EXTRACTED INFORMATION -
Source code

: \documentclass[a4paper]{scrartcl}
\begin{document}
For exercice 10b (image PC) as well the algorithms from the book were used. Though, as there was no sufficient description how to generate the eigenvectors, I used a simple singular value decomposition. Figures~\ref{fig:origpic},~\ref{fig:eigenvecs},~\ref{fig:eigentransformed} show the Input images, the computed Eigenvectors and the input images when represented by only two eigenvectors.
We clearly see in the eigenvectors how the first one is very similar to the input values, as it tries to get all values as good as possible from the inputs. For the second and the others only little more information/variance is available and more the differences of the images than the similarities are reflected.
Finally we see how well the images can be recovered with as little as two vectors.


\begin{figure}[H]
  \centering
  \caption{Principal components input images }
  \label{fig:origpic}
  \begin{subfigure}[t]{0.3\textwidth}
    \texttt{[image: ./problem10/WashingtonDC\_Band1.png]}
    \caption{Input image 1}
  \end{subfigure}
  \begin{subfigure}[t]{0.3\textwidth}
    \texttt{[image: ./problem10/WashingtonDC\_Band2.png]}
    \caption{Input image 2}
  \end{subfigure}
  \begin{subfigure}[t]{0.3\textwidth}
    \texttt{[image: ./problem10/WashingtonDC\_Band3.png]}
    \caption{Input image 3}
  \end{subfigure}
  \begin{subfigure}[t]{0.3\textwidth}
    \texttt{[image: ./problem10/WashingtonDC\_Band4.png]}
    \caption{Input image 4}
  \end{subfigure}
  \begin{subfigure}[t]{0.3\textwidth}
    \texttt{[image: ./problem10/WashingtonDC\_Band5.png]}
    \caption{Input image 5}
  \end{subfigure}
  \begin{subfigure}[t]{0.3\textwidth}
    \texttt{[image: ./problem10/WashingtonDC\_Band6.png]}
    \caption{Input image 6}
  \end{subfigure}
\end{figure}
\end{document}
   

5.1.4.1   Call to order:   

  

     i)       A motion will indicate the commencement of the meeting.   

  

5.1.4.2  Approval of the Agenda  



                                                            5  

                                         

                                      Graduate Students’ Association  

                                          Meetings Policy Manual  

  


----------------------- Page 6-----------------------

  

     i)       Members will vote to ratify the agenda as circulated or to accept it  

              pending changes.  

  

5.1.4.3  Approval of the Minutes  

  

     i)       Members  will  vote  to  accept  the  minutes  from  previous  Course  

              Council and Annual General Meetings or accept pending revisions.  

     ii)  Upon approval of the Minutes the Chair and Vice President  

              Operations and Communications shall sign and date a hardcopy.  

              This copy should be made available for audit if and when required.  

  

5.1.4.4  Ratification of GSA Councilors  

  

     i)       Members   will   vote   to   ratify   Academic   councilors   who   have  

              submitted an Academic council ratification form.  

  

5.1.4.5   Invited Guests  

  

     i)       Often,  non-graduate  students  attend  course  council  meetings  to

TASK DETAILS -
Your answer should be each line from the preceding material in which the word "little" occurs.

ANSWER BOX -
We clearly see in the eigenvectors how the first one is very similar to the input values, as it tries to get all values as good as possible from the inputs. For the second and the others only little more information/variance is available and more the differences of the images than the similarities are reflected.
Finally we see how well the images can be recovered with as little as two vectors.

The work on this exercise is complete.